Rückbau wird teurer als geplant

Projekt Nachtrag für ehemaliges Elsterberger Enka-Gelände beschlossen

Die Kosten für die Abbrucharbeiten im Gelände des ehemaligen Enka-Werkes fallen höher als ursprünglich geplant aus. Während seiner jüngsten Zusammenkunft stimmte der Stadtrat einem Nachtrag in Höhe von rund 630 000 Euro zu. Laut Baustellenüberwacher Roland Winzer entstanden die Mehrkosten unter anderem durch aufwendige Trennung von Baumaterialien im Dachbereich der ehemaligen Textilabteilung. Früher waren dort Spinnereien untergebracht. Abgetragen wurden beispielsweise Kamelitplatten - im Volksmund "Sauerkrautplatten" genannt-, Dachpappe, Mineralwolle und Blech aus Lüftungskanälen. Zudem mussten Bodenplatten herausgebrochen werden, die im Vorfeld der Demontage für die Spezialisten offenbar nicht erkennbar waren. Nun ziehen sich die Arbeiten voraussichtlich bis in den Dezember hinein.

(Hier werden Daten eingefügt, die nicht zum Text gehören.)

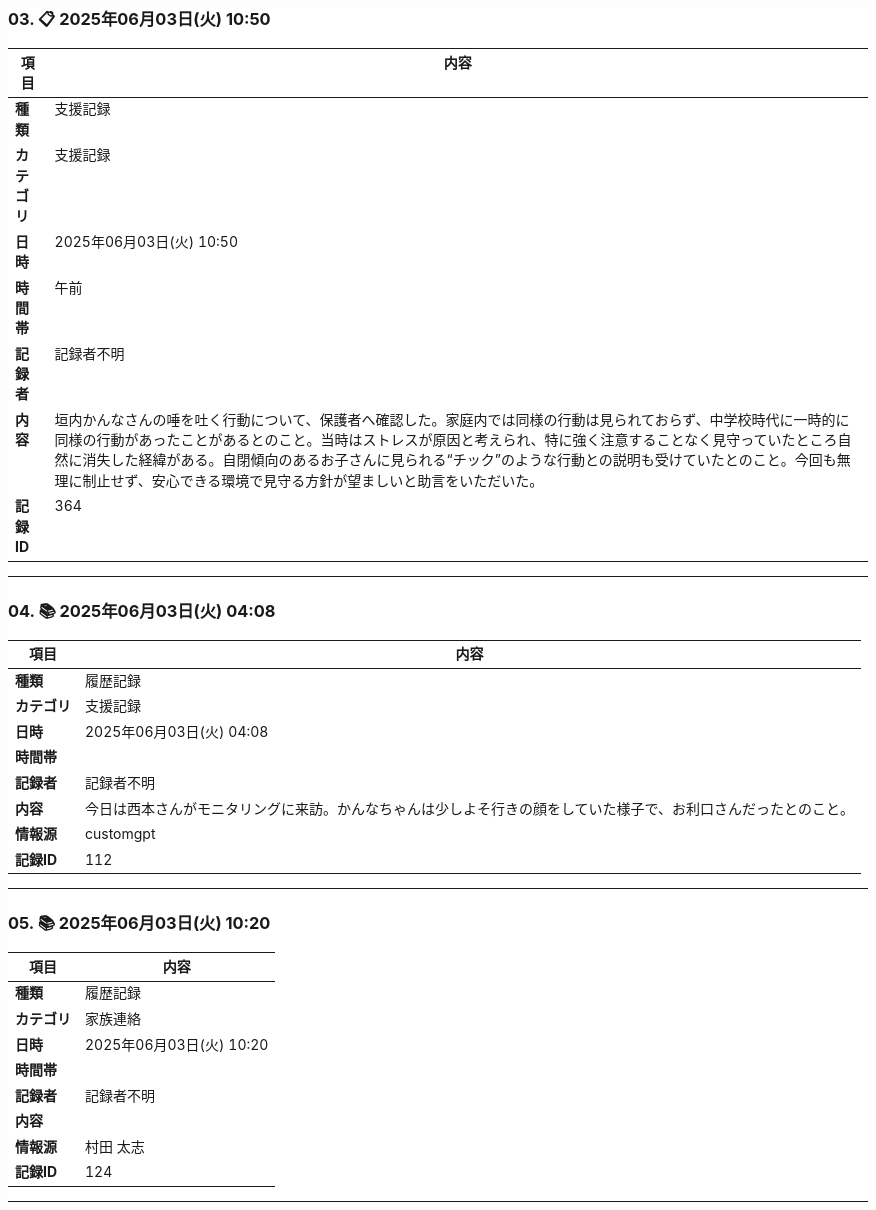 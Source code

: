 
### 03. 📋 2025年06月03日(火) 10:50

| 項目 | 内容 |
|------|------|
| **種類** | 支援記録 |
| **カテゴリ** | 支援記録 |
| **日時** | 2025年06月03日(火) 10:50 |
| **時間帯** | 午前 |
| **記録者** | 記録者不明 |
| **内容** | 垣内かんなさんの唾を吐く行動について、保護者へ確認した。家庭内では同様の行動は見られておらず、中学校時代に一時的に同様の行動があったことがあるとのこと。当時はストレスが原因と考えられ、特に強く注意することなく見守っていたところ自然に消失した経緯がある。自閉傾向のあるお子さんに見られる“チック”のような行動との説明も受けていたとのこと。今回も無理に制止せず、安心できる環境で見守る方針が望ましいと助言をいただいた。 |
| **記録ID** | 364 |

---

### 04. 📚 2025年06月03日(火) 04:08

| 項目 | 内容 |
|------|------|
| **種類** | 履歴記録 |
| **カテゴリ** | 支援記録 |
| **日時** | 2025年06月03日(火) 04:08 |
| **時間帯** |  |
| **記録者** | 記録者不明 |
| **内容** | 今日は西本さんがモニタリングに来訪。かんなちゃんは少しよそ行きの顔をしていた様子で、お利口さんだったとのこと。 |
| **情報源** | customgpt |
| **記録ID** | 112 |

---

### 05. 📚 2025年06月03日(火) 10:20

| 項目 | 内容 |
|------|------|
| **種類** | 履歴記録 |
| **カテゴリ** | 家族連絡 |
| **日時** | 2025年06月03日(火) 10:20 |
| **時間帯** |  |
| **記録者** | 記録者不明 |
| **内容** |  |
| **情報源** | 村田 太志 |
| **記録ID** | 124 |

---
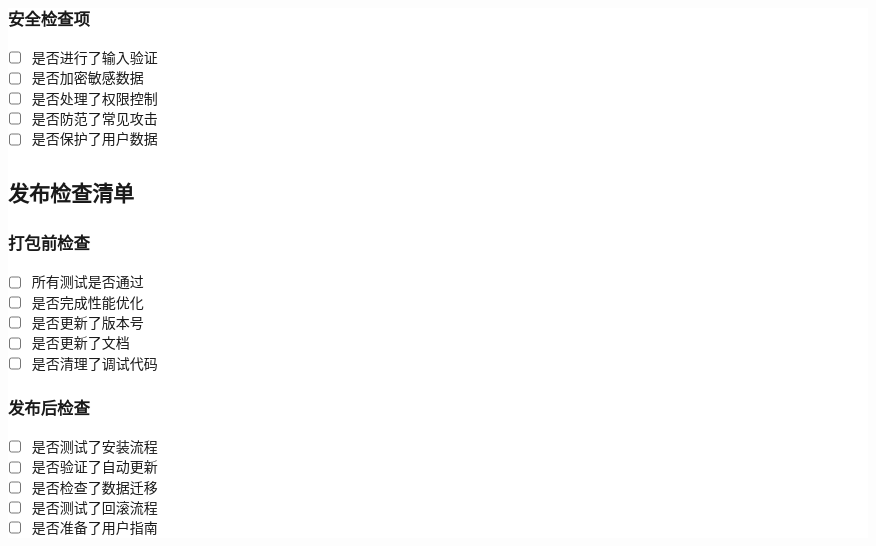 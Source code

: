 ### 安全检查项
- [ ] 是否进行了输入验证
- [ ] 是否加密敏感数据
- [ ] 是否处理了权限控制
- [ ] 是否防范了常见攻击
- [ ] 是否保护了用户数据

## 发布检查清单

### 打包前检查
- [ ] 所有测试是否通过
- [ ] 是否完成性能优化
- [ ] 是否更新了版本号
- [ ] 是否更新了文档
- [ ] 是否清理了调试代码

### 发布后检查
- [ ] 是否测试了安装流程
- [ ] 是否验证了自动更新
- [ ] 是否检查了数据迁移
- [ ] 是否测试了回滚流程
- [ ] 是否准备了用户指南  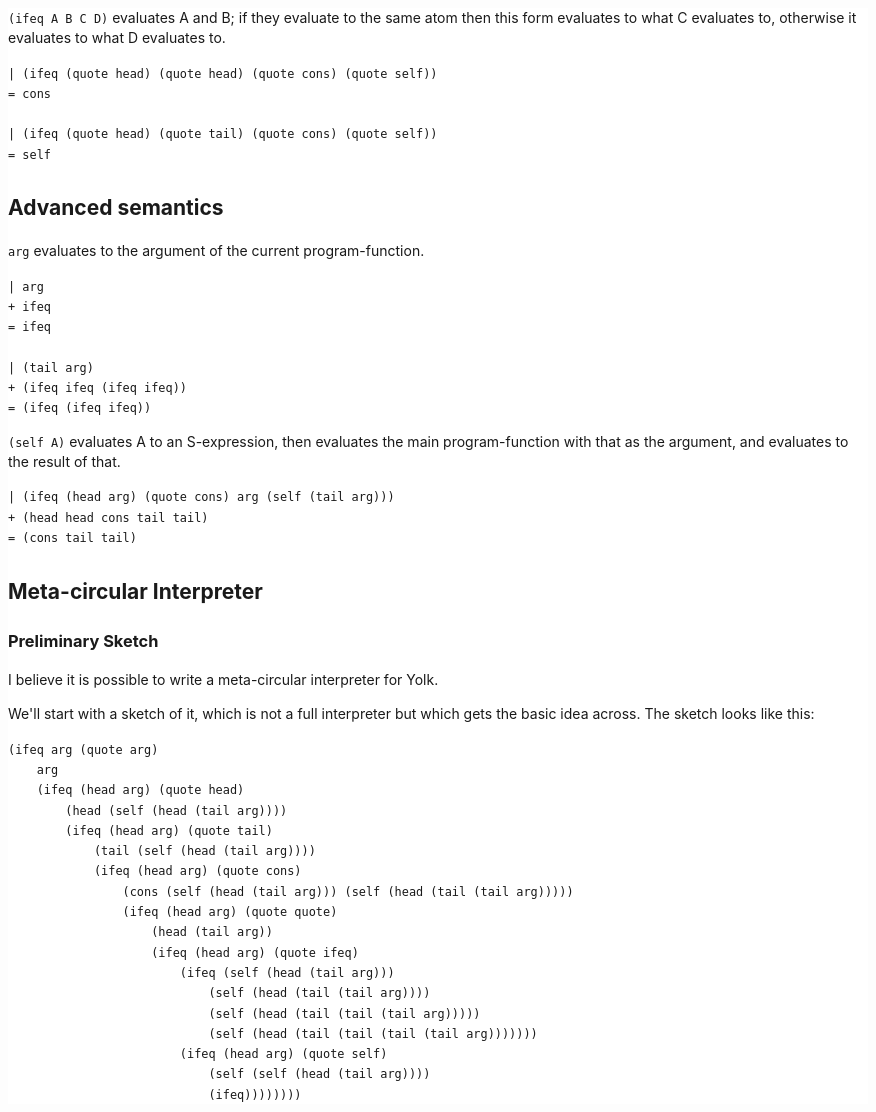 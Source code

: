 `(ifeq A B C D)` evaluates A and B; if they evaluate to the same atom
then this form evaluates to what C evaluates to, otherwise it evaluates to
what D evaluates to.

    | (ifeq (quote head) (quote head) (quote cons) (quote self))
    = cons

    | (ifeq (quote head) (quote tail) (quote cons) (quote self))
    = self

Advanced semantics
------------------

`arg` evaluates to the argument of the current program-function.

    | arg
    + ifeq
    = ifeq

    | (tail arg)
    + (ifeq ifeq (ifeq ifeq))
    = (ifeq (ifeq ifeq))

`(self A)` evaluates A to an S-expression, then evaluates the main
program-function with that as the argument, and evaluates to the result
of that.

    | (ifeq (head arg) (quote cons) arg (self (tail arg)))
    + (head head cons tail tail)
    = (cons tail tail)

Meta-circular Interpreter
-------------------------

### Preliminary Sketch ###

I believe it is possible to write a meta-circular interpreter for Yolk.

We'll start with a sketch of it, which is not a full interpreter but which
gets the basic idea across.  The sketch looks like this:

    (ifeq arg (quote arg)
        arg
        (ifeq (head arg) (quote head)
            (head (self (head (tail arg))))
            (ifeq (head arg) (quote tail)
                (tail (self (head (tail arg))))
                (ifeq (head arg) (quote cons)
                    (cons (self (head (tail arg))) (self (head (tail (tail arg)))))
                    (ifeq (head arg) (quote quote)
                        (head (tail arg))
                        (ifeq (head arg) (quote ifeq)
                            (ifeq (self (head (tail arg)))
                                (self (head (tail (tail arg))))
                                (self (head (tail (tail (tail arg)))))
                                (self (head (tail (tail (tail (tail arg)))))))
                            (ifeq (head arg) (quote self)
                                (self (self (head (tail arg))))
                                (ifeq))))))))
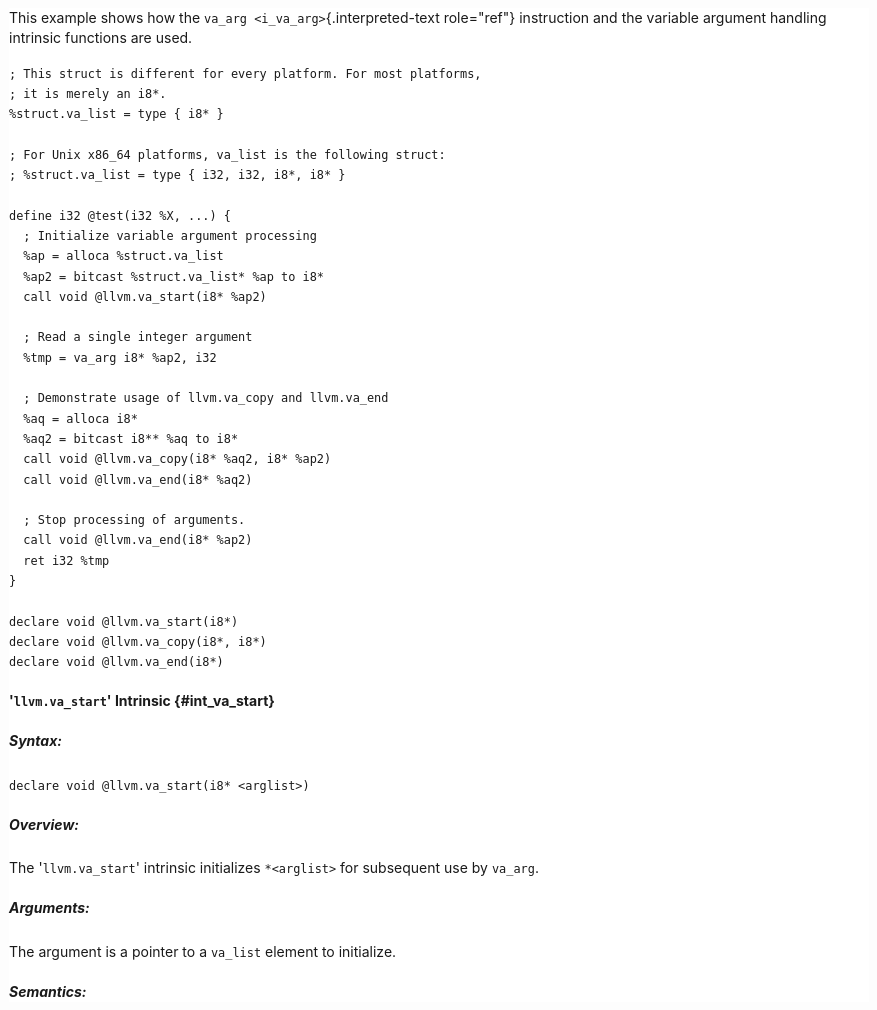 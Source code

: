 This example shows how the `va_arg <i_va_arg>`{.interpreted-text
role="ref"} instruction and the variable argument handling intrinsic
functions are used.

``` {.llvm}
; This struct is different for every platform. For most platforms,
; it is merely an i8*.
%struct.va_list = type { i8* }

; For Unix x86_64 platforms, va_list is the following struct:
; %struct.va_list = type { i32, i32, i8*, i8* }

define i32 @test(i32 %X, ...) {
  ; Initialize variable argument processing
  %ap = alloca %struct.va_list
  %ap2 = bitcast %struct.va_list* %ap to i8*
  call void @llvm.va_start(i8* %ap2)

  ; Read a single integer argument
  %tmp = va_arg i8* %ap2, i32

  ; Demonstrate usage of llvm.va_copy and llvm.va_end
  %aq = alloca i8*
  %aq2 = bitcast i8** %aq to i8*
  call void @llvm.va_copy(i8* %aq2, i8* %ap2)
  call void @llvm.va_end(i8* %aq2)

  ; Stop processing of arguments.
  call void @llvm.va_end(i8* %ap2)
  ret i32 %tmp
}

declare void @llvm.va_start(i8*)
declare void @llvm.va_copy(i8*, i8*)
declare void @llvm.va_end(i8*)
```

#### \'`llvm.va_start`\' Intrinsic {#int_va_start}

##### Syntax:

    declare void @llvm.va_start(i8* <arglist>)

##### Overview:

The \'`llvm.va_start`\' intrinsic initializes `*<arglist>` for
subsequent use by `va_arg`.

##### Arguments:

The argument is a pointer to a `va_list` element to initialize.

##### Semantics:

Weil der größte Teil des anfallenden Bauschuttes vor Ort verfüllt wird, halten sich die Kosten in Grenzen, weiß Winzer. "Wir fahren so gut wie nichts weg". Zwei mobile Brechanlagen sind gut ausgelastet. Trotz der Verzögerung sprach Projektsteuerer Klaus Knüpfer von einem insgesamt guten Bauverlauf. "Wir bewegen uns im Limit." Bei einem Projekt dieser Größenordnung sei ein Nachtrag nichts Ungewöhnliches. Mir war klar, dass da was kommen wird." Mit der Revitalisierung des Geländes habe die Stadt eine gute Entscheidung getroffen. "Sie können froh sein, dass das Ding weg ist." Knüpfer prophezeite, dass es schon bald keine Förderungen für solche Vorhaben geben wird. Nächstes Jahr folgen Erschließungsarbeiten als Voraussetzung für mögliche Neuansiedlungen.